◆ WHAT THE EXERCISE ASKS ◆
Search for the word "Python" in the entries. Each line that holds it should be copied.
*** Opening PROVIDED RECORDS ***
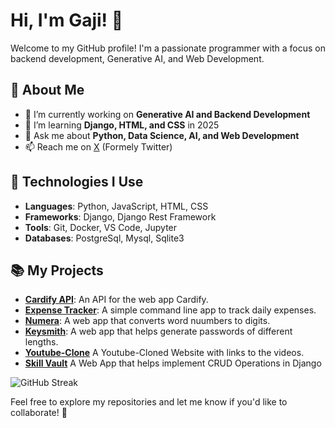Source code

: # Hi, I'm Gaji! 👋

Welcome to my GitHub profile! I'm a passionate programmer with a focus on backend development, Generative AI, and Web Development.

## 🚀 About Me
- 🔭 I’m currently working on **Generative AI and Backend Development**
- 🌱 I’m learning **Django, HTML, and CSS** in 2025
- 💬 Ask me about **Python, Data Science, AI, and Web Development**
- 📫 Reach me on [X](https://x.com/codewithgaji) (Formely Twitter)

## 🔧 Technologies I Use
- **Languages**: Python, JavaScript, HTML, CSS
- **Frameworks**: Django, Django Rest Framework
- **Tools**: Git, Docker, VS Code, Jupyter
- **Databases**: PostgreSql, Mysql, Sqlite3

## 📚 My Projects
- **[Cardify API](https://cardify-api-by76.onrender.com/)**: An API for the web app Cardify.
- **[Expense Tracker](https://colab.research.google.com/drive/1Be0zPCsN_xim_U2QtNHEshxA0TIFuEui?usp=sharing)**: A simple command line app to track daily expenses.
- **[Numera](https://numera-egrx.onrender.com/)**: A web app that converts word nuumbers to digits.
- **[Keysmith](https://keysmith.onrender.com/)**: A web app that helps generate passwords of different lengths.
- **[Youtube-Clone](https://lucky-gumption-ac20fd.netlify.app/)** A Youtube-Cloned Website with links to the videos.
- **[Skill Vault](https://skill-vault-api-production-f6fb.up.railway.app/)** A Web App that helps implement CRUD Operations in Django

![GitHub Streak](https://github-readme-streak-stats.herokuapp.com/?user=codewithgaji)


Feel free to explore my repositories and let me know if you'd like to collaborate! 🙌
*** Closing PROVIDED RECORDS ***
*** Opening PROVIDED RECORDS ***
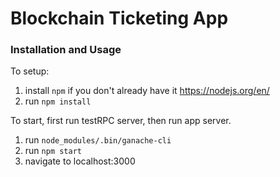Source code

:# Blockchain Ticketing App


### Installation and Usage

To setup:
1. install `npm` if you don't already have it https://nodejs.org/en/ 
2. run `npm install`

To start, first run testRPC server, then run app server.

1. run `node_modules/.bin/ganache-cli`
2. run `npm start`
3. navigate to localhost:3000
*** Closing PROVIDED RECORDS ***
◆ RESULT ◆
- 💬 Ask me about **Python, Data Science, AI, and Web Development**
- **Languages**: Python, JavaScript, HTML, CSS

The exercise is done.